What is required -
Print the data exactly as it is given, please.

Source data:
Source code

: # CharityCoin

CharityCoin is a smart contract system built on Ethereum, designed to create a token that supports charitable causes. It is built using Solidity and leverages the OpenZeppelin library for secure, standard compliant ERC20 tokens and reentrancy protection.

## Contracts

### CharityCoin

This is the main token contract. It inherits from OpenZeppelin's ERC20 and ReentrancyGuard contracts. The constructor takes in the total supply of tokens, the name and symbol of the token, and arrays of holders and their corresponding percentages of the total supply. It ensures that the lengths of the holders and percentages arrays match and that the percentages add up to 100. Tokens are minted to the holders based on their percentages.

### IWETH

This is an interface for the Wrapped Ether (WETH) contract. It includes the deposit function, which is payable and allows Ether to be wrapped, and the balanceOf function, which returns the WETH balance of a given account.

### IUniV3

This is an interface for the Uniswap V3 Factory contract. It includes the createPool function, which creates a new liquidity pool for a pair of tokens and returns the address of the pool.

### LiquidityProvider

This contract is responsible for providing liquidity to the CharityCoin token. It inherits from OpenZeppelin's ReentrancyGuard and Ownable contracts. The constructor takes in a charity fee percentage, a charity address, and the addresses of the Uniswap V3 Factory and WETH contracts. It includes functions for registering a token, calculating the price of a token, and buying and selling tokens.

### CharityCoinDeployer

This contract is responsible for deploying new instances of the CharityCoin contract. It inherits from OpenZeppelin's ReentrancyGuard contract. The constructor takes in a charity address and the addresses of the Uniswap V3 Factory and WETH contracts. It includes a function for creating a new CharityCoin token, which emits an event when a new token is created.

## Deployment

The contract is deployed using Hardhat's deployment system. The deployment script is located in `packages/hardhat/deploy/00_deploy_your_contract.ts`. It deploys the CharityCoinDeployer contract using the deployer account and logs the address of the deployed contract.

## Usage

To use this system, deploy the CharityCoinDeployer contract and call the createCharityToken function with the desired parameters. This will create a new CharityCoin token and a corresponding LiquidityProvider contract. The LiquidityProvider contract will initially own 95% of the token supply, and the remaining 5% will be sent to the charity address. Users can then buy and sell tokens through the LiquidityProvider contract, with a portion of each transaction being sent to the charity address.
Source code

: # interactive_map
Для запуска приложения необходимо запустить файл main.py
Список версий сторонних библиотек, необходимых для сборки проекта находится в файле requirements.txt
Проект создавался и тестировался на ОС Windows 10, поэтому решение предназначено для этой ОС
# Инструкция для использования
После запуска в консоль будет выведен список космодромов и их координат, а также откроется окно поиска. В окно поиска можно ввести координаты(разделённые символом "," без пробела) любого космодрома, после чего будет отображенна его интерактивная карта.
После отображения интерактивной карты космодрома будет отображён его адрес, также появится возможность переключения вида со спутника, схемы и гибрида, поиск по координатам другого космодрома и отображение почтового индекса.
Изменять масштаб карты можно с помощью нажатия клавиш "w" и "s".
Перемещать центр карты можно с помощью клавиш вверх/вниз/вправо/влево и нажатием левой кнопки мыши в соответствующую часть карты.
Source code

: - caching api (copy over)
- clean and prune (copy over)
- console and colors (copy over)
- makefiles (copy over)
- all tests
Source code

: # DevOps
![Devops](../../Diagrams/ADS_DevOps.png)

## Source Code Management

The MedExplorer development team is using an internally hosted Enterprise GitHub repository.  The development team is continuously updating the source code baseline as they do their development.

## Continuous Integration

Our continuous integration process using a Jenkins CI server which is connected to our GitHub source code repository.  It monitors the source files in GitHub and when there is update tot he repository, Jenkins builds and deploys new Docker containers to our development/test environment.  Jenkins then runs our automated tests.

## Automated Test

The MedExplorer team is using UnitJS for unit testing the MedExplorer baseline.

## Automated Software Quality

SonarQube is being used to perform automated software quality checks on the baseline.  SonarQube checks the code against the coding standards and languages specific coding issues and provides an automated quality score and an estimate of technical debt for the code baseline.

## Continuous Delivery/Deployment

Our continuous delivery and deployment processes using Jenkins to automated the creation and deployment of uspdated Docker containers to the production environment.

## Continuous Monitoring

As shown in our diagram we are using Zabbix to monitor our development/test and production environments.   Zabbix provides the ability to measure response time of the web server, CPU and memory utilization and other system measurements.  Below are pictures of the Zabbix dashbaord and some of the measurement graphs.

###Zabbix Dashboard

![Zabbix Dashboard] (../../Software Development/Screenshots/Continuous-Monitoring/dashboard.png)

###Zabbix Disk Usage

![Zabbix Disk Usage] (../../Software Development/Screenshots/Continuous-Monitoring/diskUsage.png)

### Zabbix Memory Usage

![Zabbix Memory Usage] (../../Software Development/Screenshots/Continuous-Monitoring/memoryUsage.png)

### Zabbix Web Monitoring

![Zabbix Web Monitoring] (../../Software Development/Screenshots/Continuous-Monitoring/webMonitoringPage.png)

Task answer -
Source code

: # CharityCoin

CharityCoin is a smart contract system built on Ethereum, designed to create a token that supports charitable causes. It is built using Solidity and leverages the OpenZeppelin library for secure, standard compliant ERC20 tokens and reentrancy protection.

## Contracts

### CharityCoin

This is the main token contract. It inherits from OpenZeppelin's ERC20 and ReentrancyGuard contracts. The constructor takes in the total supply of tokens, the name and symbol of the token, and arrays of holders and their corresponding percentages of the total supply. It ensures that the lengths of the holders and percentages arrays match and that the percentages add up to 100. Tokens are minted to the holders based on their percentages.

### IWETH

This is an interface for the Wrapped Ether (WETH) contract. It includes the deposit function, which is payable and allows Ether to be wrapped, and the balanceOf function, which returns the WETH balance of a given account.

### IUniV3

This is an interface for the Uniswap V3 Factory contract. It includes the createPool function, which creates a new liquidity pool for a pair of tokens and returns the address of the pool.

### LiquidityProvider

This contract is responsible for providing liquidity to the CharityCoin token. It inherits from OpenZeppelin's ReentrancyGuard and Ownable contracts. The constructor takes in a charity fee percentage, a charity address, and the addresses of the Uniswap V3 Factory and WETH contracts. It includes functions for registering a token, calculating the price of a token, and buying and selling tokens.

### CharityCoinDeployer

This contract is responsible for deploying new instances of the CharityCoin contract. It inherits from OpenZeppelin's ReentrancyGuard contract. The constructor takes in a charity address and the addresses of the Uniswap V3 Factory and WETH contracts. It includes a function for creating a new CharityCoin token, which emits an event when a new token is created.

## Deployment

The contract is deployed using Hardhat's deployment system. The deployment script is located in `packages/hardhat/deploy/00_deploy_your_contract.ts`. It deploys the CharityCoinDeployer contract using the deployer account and logs the address of the deployed contract.

## Usage

To use this system, deploy the CharityCoinDeployer contract and call the createCharityToken function with the desired parameters. This will create a new CharityCoin token and a corresponding LiquidityProvider contract. The LiquidityProvider contract will initially own 95% of the token supply, and the remaining 5% will be sent to the charity address. Users can then buy and sell tokens through the LiquidityProvider contract, with a portion of each transaction being sent to the charity address.
Source code

: # interactive_map
Для запуска приложения необходимо запустить файл main.py
Список версий сторонних библиотек, необходимых для сборки проекта находится в файле requirements.txt
Проект создавался и тестировался на ОС Windows 10, поэтому решение предназначено для этой ОС
# Инструкция для использования
После запуска в консоль будет выведен список космодромов и их координат, а также откроется окно поиска. В окно поиска можно ввести координаты(разделённые символом "," без пробела) любого космодрома, после чего будет отображенна его интерактивная карта.
После отображения интерактивной карты космодрома будет отображён его адрес, также появится возможность переключения вида со спутника, схемы и гибрида, поиск по координатам другого космодрома и отображение почтового индекса.
Изменять масштаб карты можно с помощью нажатия клавиш "w" и "s".
Перемещать центр карты можно с помощью клавиш вверх/вниз/вправо/влево и нажатием левой кнопки мыши в соответствующую часть карты.
Source code

: - caching api (copy over)
- clean and prune (copy over)
- console and colors (copy over)
- makefiles (copy over)
- all tests
Source code

: # DevOps
![Devops](../../Diagrams/ADS_DevOps.png)

## Source Code Management

The MedExplorer development team is using an internally hosted Enterprise GitHub repository.  The development team is continuously updating the source code baseline as they do their development.

## Continuous Integration

Our continuous integration process using a Jenkins CI server which is connected to our GitHub source code repository.  It monitors the source files in GitHub and when there is update tot he repository, Jenkins builds and deploys new Docker containers to our development/test environment.  Jenkins then runs our automated tests.

## Automated Test

The MedExplorer team is using UnitJS for unit testing the MedExplorer baseline.

## Automated Software Quality

SonarQube is being used to perform automated software quality checks on the baseline.  SonarQube checks the code against the coding standards and languages specific coding issues and provides an automated quality score and an estimate of technical debt for the code baseline.

## Continuous Delivery/Deployment

Our continuous delivery and deployment processes using Jenkins to automated the creation and deployment of uspdated Docker containers to the production environment.

## Continuous Monitoring

As shown in our diagram we are using Zabbix to monitor our development/test and production environments.   Zabbix provides the ability to measure response time of the web server, CPU and memory utilization and other system measurements.  Below are pictures of the Zabbix dashbaord and some of the measurement graphs.

###Zabbix Dashboard

![Zabbix Dashboard] (../../Software Development/Screenshots/Continuous-Monitoring/dashboard.png)

###Zabbix Disk Usage

![Zabbix Disk Usage] (../../Software Development/Screenshots/Continuous-Monitoring/diskUsage.png)

### Zabbix Memory Usage

![Zabbix Memory Usage] (../../Software Development/Screenshots/Continuous-Monitoring/memoryUsage.png)

### Zabbix Web Monitoring

![Zabbix Web Monitoring] (../../Software Development/Screenshots/Continuous-Monitoring/webMonitoringPage.png)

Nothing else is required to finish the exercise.